===== Provided data

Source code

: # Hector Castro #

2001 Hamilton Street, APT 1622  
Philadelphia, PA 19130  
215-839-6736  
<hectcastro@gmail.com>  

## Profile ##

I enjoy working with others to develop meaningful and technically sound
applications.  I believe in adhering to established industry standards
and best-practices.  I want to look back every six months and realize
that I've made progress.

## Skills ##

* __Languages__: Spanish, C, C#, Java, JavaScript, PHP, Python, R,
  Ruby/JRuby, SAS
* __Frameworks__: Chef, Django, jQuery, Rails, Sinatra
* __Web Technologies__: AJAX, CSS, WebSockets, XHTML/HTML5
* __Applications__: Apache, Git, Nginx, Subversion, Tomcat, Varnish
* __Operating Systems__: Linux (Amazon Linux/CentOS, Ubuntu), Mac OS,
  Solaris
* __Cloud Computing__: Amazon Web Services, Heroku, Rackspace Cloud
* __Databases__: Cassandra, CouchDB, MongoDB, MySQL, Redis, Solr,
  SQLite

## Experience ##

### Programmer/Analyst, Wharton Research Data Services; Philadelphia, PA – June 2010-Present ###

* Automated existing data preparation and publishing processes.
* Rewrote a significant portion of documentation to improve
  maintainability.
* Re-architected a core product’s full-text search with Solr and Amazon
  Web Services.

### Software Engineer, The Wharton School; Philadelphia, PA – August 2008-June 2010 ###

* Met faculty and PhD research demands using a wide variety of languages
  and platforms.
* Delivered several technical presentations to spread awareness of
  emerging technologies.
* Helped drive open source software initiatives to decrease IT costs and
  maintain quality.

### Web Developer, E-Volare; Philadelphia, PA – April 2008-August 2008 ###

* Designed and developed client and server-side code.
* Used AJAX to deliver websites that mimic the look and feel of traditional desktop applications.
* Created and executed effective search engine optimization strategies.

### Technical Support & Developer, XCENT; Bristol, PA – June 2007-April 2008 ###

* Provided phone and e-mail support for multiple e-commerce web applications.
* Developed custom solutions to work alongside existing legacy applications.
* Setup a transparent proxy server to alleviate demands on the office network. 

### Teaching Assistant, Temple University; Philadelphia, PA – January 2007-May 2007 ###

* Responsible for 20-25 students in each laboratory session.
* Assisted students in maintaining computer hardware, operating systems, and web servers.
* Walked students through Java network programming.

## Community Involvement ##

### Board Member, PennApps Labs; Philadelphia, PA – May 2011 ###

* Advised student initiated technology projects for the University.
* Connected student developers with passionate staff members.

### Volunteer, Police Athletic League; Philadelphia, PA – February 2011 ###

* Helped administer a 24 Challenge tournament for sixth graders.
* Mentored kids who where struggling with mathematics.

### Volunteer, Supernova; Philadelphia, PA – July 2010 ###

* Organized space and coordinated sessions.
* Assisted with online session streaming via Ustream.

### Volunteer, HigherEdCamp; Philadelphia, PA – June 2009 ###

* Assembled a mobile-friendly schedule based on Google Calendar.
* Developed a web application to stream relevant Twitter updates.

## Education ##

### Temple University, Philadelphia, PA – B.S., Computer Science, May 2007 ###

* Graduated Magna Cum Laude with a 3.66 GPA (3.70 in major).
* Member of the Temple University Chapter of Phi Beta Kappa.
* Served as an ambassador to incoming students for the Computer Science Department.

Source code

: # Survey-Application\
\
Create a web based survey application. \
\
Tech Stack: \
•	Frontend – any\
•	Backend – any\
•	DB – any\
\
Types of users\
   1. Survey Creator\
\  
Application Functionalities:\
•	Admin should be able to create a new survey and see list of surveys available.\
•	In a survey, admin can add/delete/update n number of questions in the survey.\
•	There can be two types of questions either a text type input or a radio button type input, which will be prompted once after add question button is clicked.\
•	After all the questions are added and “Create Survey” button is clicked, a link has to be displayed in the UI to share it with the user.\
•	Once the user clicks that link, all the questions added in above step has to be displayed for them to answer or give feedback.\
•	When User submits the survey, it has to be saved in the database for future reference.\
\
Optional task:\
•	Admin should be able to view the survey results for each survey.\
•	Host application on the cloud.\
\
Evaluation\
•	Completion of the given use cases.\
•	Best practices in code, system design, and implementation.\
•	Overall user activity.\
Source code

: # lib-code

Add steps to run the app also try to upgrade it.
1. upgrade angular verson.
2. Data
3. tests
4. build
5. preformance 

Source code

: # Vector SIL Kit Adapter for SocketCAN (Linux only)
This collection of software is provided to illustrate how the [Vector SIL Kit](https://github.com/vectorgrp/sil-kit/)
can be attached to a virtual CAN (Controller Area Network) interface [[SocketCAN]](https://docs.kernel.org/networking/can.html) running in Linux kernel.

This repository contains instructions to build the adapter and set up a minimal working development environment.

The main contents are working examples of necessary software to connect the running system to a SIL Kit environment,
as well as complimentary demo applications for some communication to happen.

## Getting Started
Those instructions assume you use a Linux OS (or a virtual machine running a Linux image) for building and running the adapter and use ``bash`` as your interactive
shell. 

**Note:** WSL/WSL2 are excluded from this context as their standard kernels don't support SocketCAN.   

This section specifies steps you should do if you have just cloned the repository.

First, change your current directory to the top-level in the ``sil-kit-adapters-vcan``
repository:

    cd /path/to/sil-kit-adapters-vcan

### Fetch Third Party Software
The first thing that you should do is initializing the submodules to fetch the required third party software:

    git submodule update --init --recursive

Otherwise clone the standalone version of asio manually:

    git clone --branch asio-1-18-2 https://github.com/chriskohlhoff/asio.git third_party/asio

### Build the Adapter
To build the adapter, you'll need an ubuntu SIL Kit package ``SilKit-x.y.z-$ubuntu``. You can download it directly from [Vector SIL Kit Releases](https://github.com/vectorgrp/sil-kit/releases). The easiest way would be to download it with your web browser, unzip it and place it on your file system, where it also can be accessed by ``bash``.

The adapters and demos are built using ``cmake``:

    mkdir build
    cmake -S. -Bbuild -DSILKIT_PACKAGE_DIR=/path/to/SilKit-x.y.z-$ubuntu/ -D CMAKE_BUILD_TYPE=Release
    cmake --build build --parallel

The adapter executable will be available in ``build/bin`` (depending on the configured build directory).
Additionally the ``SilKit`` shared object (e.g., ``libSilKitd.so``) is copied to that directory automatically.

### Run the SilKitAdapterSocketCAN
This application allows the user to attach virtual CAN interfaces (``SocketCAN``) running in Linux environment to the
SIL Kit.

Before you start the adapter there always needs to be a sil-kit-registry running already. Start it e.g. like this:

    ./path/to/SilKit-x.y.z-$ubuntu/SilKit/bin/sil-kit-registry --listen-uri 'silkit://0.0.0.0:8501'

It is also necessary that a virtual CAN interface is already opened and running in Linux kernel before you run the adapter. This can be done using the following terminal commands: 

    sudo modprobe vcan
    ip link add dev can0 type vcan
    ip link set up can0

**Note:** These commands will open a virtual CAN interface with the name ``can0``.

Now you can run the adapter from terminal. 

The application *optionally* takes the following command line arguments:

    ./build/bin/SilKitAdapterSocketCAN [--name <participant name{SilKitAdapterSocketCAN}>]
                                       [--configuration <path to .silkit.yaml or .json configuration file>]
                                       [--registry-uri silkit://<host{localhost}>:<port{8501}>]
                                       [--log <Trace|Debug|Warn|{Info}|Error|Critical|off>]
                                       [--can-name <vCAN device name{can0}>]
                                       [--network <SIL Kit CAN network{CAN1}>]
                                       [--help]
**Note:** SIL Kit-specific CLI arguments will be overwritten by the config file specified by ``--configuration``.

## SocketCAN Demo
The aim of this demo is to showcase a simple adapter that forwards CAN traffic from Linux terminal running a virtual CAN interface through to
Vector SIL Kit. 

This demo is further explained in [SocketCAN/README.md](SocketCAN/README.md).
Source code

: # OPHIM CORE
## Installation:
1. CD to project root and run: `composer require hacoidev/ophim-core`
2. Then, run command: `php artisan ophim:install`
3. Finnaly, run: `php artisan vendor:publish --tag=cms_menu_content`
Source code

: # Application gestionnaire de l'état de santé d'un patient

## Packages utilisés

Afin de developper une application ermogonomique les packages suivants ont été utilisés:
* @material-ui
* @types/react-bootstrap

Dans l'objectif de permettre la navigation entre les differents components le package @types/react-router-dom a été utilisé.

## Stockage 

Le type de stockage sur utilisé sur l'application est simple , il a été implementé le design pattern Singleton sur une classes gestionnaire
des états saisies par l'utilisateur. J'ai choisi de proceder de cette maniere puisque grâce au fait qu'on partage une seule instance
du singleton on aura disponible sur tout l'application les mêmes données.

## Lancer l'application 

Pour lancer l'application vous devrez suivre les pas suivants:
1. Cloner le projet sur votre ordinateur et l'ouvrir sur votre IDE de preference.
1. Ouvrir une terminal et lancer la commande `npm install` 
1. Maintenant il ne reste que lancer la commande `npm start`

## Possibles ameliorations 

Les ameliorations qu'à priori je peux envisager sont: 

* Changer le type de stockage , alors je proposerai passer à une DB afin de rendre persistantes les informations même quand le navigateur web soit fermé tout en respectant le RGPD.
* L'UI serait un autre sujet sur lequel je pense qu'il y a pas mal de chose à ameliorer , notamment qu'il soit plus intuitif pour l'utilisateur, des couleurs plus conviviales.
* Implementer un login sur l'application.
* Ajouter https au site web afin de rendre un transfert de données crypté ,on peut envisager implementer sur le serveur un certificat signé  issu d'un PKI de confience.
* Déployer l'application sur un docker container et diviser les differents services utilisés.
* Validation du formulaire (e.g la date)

==========

§ Task statement: Please write out exactly the lines from the start of the data through the line that contains "Subversion, Tomcat, Varnish", both ends included, and nothing else.

§ Final answer:
Source code

: # Hector Castro #

2001 Hamilton Street, APT 1622  
Philadelphia, PA 19130  
215-839-6736  
<hectcastro@gmail.com>  

## Profile ##

I enjoy working with others to develop meaningful and technically sound
applications.  I believe in adhering to established industry standards
and best-practices.  I want to look back every six months and realize
that I've made progress.

## Skills ##

* __Languages__: Spanish, C, C#, Java, JavaScript, PHP, Python, R,
  Ruby/JRuby, SAS
* __Frameworks__: Chef, Django, jQuery, Rails, Sinatra
* __Web Technologies__: AJAX, CSS, WebSockets, XHTML/HTML5
* __Applications__: Apache, Git, Nginx, Subversion, Tomcat, Varnish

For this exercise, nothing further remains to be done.